━━━ INFORMATION PROVIDED

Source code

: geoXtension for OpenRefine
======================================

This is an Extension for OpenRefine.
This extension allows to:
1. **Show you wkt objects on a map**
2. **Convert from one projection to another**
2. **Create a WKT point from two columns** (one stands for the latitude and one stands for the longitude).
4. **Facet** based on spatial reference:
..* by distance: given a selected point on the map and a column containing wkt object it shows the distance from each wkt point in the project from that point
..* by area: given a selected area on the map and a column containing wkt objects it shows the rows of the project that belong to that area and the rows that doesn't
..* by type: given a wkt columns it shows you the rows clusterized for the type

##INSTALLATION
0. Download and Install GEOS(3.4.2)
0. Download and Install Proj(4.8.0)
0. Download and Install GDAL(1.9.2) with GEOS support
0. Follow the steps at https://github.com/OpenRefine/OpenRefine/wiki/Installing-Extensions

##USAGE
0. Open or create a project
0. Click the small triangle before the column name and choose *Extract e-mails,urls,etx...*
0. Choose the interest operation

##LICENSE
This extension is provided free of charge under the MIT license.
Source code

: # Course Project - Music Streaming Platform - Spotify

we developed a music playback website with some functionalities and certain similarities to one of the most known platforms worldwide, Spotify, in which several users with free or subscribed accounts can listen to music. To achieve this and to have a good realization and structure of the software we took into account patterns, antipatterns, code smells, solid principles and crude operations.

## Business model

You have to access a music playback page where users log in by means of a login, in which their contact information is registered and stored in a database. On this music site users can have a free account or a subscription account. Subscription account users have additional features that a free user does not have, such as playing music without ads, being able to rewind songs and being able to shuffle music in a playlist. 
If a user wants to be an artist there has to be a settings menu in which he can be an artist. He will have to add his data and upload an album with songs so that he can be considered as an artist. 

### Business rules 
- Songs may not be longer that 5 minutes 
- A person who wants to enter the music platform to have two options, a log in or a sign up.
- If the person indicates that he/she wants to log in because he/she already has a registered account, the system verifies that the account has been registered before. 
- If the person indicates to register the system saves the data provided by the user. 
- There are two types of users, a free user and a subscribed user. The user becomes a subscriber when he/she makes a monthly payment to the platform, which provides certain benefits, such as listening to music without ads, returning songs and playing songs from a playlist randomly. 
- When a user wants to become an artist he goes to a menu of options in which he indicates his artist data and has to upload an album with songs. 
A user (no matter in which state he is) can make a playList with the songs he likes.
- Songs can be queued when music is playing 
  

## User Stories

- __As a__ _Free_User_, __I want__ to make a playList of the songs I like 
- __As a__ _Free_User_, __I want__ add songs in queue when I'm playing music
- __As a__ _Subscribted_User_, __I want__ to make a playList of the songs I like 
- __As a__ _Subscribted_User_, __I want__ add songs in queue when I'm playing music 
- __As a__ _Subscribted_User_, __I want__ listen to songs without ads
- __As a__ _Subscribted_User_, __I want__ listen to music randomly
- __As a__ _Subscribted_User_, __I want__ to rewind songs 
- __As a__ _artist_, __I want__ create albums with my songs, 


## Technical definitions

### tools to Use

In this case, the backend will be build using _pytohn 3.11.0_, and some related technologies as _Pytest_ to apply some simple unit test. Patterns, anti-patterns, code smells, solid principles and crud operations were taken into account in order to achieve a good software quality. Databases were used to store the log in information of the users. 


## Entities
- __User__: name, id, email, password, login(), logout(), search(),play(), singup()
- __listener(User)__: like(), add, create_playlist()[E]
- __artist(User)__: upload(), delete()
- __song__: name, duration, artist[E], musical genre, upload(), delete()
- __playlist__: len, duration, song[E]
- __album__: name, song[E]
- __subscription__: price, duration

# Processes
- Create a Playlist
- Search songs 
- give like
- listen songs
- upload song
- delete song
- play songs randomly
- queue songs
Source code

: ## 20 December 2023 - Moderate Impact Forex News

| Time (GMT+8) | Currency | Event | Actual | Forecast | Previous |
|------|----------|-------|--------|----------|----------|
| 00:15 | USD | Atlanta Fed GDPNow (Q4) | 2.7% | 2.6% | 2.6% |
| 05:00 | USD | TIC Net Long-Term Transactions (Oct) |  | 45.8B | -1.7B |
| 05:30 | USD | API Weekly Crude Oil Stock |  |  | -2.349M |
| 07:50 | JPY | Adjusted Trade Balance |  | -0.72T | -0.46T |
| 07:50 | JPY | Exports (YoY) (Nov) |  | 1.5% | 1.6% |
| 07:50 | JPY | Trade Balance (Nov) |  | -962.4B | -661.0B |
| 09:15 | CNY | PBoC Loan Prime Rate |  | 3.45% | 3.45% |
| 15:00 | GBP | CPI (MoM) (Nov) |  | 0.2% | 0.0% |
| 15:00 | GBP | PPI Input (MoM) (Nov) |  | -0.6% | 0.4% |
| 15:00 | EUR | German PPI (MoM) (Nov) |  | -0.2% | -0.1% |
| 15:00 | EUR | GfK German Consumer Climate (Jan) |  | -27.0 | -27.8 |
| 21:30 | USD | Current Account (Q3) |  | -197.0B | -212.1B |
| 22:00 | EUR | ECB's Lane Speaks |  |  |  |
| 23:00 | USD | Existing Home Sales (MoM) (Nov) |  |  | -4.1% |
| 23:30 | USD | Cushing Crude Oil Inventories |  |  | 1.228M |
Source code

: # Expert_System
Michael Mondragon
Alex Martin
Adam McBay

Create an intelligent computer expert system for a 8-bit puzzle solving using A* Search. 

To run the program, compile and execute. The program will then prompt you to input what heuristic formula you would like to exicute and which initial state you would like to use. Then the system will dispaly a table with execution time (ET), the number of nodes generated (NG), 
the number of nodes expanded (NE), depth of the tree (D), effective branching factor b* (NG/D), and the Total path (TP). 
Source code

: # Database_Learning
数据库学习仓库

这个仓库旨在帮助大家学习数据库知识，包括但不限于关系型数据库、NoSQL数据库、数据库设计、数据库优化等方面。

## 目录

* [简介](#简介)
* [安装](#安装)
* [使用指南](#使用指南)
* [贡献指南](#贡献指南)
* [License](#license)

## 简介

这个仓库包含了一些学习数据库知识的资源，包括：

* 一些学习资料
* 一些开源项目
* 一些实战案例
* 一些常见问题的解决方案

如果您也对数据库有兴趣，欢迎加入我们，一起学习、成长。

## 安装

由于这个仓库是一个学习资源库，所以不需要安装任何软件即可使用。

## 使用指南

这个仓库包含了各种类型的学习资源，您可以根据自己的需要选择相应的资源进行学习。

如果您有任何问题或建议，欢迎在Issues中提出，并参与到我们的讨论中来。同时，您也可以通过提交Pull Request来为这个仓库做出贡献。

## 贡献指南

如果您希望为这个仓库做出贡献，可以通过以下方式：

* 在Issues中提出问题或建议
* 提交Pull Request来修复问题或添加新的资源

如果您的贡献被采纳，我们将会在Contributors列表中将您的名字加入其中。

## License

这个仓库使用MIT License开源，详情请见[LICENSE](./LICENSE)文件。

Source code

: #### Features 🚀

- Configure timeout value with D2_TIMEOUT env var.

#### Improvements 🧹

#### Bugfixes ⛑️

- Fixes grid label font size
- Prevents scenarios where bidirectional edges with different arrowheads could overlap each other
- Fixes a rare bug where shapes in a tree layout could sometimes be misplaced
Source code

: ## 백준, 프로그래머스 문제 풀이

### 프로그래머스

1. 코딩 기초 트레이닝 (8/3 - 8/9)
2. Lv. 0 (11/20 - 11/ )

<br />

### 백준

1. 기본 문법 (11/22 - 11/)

━━━━━━

PROBLEM STATEMENT: Every line above that holds "name" counts once; state the total and nothing else.

WRITTEN ANSWER: 4